--- Information provided Enclosed Below ---
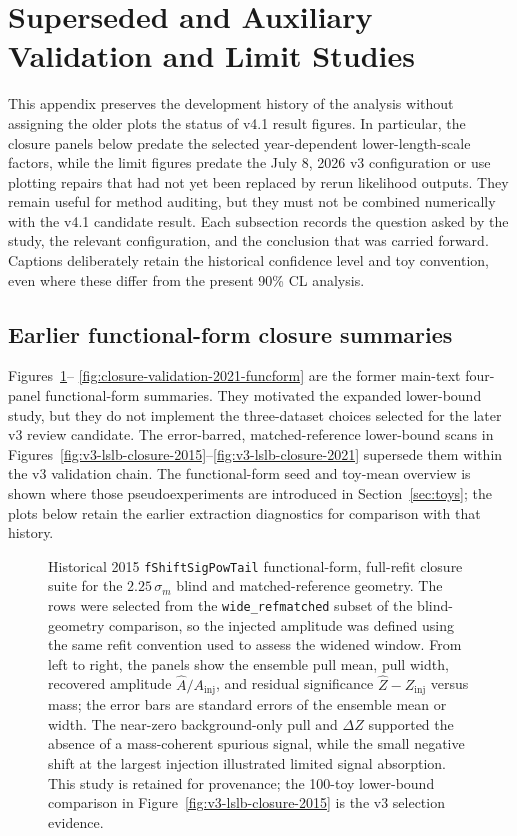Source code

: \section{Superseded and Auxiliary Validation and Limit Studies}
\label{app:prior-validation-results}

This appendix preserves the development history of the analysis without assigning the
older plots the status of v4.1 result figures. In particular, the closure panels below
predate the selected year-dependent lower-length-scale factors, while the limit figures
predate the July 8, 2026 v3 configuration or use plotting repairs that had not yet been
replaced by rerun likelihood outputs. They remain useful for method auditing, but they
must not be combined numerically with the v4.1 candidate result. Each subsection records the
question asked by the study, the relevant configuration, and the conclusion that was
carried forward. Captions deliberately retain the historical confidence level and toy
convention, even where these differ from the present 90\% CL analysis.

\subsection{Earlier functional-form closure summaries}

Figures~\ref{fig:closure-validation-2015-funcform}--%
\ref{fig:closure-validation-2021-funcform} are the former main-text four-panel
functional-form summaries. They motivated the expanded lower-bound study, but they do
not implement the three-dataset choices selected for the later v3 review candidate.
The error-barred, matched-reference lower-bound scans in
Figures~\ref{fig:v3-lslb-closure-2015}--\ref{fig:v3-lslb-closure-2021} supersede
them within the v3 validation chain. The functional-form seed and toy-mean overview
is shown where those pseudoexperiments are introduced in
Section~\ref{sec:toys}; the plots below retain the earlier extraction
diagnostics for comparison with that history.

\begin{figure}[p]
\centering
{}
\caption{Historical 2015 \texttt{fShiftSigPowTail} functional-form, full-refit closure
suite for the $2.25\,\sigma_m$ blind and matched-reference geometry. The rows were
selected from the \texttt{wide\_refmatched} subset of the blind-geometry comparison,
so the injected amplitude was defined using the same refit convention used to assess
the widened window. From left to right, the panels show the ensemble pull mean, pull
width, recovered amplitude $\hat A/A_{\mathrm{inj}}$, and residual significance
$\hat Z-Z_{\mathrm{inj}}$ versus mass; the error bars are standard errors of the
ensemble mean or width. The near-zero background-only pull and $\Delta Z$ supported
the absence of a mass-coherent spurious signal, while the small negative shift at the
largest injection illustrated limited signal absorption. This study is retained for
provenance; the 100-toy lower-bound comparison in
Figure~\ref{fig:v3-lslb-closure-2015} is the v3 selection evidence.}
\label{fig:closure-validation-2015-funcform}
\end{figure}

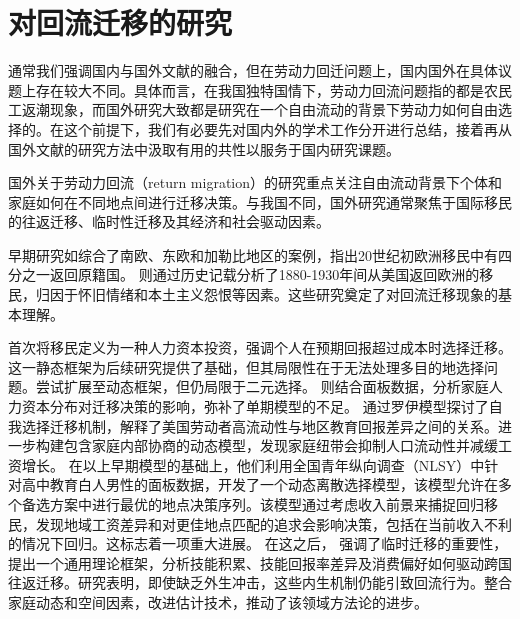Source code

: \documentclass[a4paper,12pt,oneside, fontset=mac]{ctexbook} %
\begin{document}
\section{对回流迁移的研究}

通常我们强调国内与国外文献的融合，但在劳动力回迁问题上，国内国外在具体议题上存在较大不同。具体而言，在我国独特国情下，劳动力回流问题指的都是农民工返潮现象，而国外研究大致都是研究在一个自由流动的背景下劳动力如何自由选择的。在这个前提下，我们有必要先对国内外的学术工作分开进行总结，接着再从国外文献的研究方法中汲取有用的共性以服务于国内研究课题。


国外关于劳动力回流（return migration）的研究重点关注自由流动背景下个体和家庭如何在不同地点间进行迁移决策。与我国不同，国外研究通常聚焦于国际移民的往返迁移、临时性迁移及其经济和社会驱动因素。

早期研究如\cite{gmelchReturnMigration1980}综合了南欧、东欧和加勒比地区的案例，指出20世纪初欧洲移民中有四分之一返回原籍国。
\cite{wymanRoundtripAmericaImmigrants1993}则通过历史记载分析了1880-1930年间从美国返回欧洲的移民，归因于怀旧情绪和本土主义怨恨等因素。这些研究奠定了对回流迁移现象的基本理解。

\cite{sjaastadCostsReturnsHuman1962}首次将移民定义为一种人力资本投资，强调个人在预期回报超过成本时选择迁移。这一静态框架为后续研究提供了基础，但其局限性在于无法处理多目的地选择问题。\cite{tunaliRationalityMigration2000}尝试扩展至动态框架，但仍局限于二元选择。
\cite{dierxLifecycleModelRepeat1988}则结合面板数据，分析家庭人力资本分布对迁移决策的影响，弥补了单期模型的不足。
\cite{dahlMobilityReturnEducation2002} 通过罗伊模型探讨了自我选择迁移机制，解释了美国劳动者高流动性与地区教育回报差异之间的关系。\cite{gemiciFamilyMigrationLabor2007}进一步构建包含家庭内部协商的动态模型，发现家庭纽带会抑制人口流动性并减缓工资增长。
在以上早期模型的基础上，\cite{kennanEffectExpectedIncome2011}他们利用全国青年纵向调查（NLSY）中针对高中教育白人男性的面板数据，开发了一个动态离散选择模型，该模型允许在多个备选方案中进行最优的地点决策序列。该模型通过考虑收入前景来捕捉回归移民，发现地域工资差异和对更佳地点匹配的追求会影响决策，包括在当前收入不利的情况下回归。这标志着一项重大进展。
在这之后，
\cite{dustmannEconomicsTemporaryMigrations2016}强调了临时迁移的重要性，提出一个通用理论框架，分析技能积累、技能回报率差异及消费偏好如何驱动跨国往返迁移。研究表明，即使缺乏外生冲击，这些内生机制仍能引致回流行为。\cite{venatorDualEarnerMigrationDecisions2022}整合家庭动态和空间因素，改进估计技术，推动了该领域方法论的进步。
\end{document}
--- End of Enclosed Information provided ---
◆ What to produce: Across all the lines above, repeat the wording exactly and omit the pictures.

◆ Task result:
Source code

: \section{Superseded and Auxiliary Validation and Limit Studies}
\label{app:prior-validation-results}

This appendix preserves the development history of the analysis without assigning the
older plots the status of v4.1 result figures. In particular, the closure panels below
predate the selected year-dependent lower-length-scale factors, while the limit figures
predate the July 8, 2026 v3 configuration or use plotting repairs that had not yet been
replaced by rerun likelihood outputs. They remain useful for method auditing, but they
must not be combined numerically with the v4.1 candidate result. Each subsection records the
question asked by the study, the relevant configuration, and the conclusion that was
carried forward. Captions deliberately retain the historical confidence level and toy
convention, even where these differ from the present 90\% CL analysis.

\subsection{Earlier functional-form closure summaries}

Figures~\ref{fig:closure-validation-2015-funcform}--%
\ref{fig:closure-validation-2021-funcform} are the former main-text four-panel
functional-form summaries. They motivated the expanded lower-bound study, but they do
not implement the three-dataset choices selected for the later v3 review candidate.
The error-barred, matched-reference lower-bound scans in
Figures~\ref{fig:v3-lslb-closure-2015}--\ref{fig:v3-lslb-closure-2021} supersede
them within the v3 validation chain. The functional-form seed and toy-mean overview
is shown where those pseudoexperiments are introduced in
Section~\ref{sec:toys}; the plots below retain the earlier extraction
diagnostics for comparison with that history.

\begin{figure}[p]
\centering
{}
\caption{Historical 2015 \texttt{fShiftSigPowTail} functional-form, full-refit closure
suite for the $2.25\,\sigma_m$ blind and matched-reference geometry. The rows were
selected from the \texttt{wide\_refmatched} subset of the blind-geometry comparison,
so the injected amplitude was defined using the same refit convention used to assess
the widened window. From left to right, the panels show the ensemble pull mean, pull
width, recovered amplitude $\hat A/A_{\mathrm{inj}}$, and residual significance
$\hat Z-Z_{\mathrm{inj}}$ versus mass; the error bars are standard errors of the
ensemble mean or width. The near-zero background-only pull and $\Delta Z$ supported
the absence of a mass-coherent spurious signal, while the small negative shift at the
largest injection illustrated limited signal absorption. This study is retained for
provenance; the 100-toy lower-bound comparison in
Figure~\ref{fig:v3-lslb-closure-2015} is the v3 selection evidence.}
\label{fig:closure-validation-2015-funcform}
\end{figure}

Source code

: \documentclass[a4paper,12pt,oneside, fontset=mac]{ctexbook} %
\begin{document}
\section{对回流迁移的研究}

通常我们强调国内与国外文献的融合，但在劳动力回迁问题上，国内国外在具体议题上存在较大不同。具体而言，在我国独特国情下，劳动力回流问题指的都是农民工返潮现象，而国外研究大致都是研究在一个自由流动的背景下劳动力如何自由选择的。在这个前提下，我们有必要先对国内外的学术工作分开进行总结，接着再从国外文献的研究方法中汲取有用的共性以服务于国内研究课题。


国外关于劳动力回流（return migration）的研究重点关注自由流动背景下个体和家庭如何在不同地点间进行迁移决策。与我国不同，国外研究通常聚焦于国际移民的往返迁移、临时性迁移及其经济和社会驱动因素。

早期研究如\cite{gmelchReturnMigration1980}综合了南欧、东欧和加勒比地区的案例，指出20世纪初欧洲移民中有四分之一返回原籍国。
\cite{wymanRoundtripAmericaImmigrants1993}则通过历史记载分析了1880-1930年间从美国返回欧洲的移民，归因于怀旧情绪和本土主义怨恨等因素。这些研究奠定了对回流迁移现象的基本理解。

\cite{sjaastadCostsReturnsHuman1962}首次将移民定义为一种人力资本投资，强调个人在预期回报超过成本时选择迁移。这一静态框架为后续研究提供了基础，但其局限性在于无法处理多目的地选择问题。\cite{tunaliRationalityMigration2000}尝试扩展至动态框架，但仍局限于二元选择。
\cite{dierxLifecycleModelRepeat1988}则结合面板数据，分析家庭人力资本分布对迁移决策的影响，弥补了单期模型的不足。
\cite{dahlMobilityReturnEducation2002} 通过罗伊模型探讨了自我选择迁移机制，解释了美国劳动者高流动性与地区教育回报差异之间的关系。\cite{gemiciFamilyMigrationLabor2007}进一步构建包含家庭内部协商的动态模型，发现家庭纽带会抑制人口流动性并减缓工资增长。
在以上早期模型的基础上，\cite{kennanEffectExpectedIncome2011}他们利用全国青年纵向调查（NLSY）中针对高中教育白人男性的面板数据，开发了一个动态离散选择模型，该模型允许在多个备选方案中进行最优的地点决策序列。该模型通过考虑收入前景来捕捉回归移民，发现地域工资差异和对更佳地点匹配的追求会影响决策，包括在当前收入不利的情况下回归。这标志着一项重大进展。
在这之后，
\cite{dustmannEconomicsTemporaryMigrations2016}强调了临时迁移的重要性，提出一个通用理论框架，分析技能积累、技能回报率差异及消费偏好如何驱动跨国往返迁移。研究表明，即使缺乏外生冲击，这些内生机制仍能引致回流行为。\cite{venatorDualEarnerMigrationDecisions2022}整合家庭动态和空间因素，改进估计技术，推动了该领域方法论的进步。
\end{document}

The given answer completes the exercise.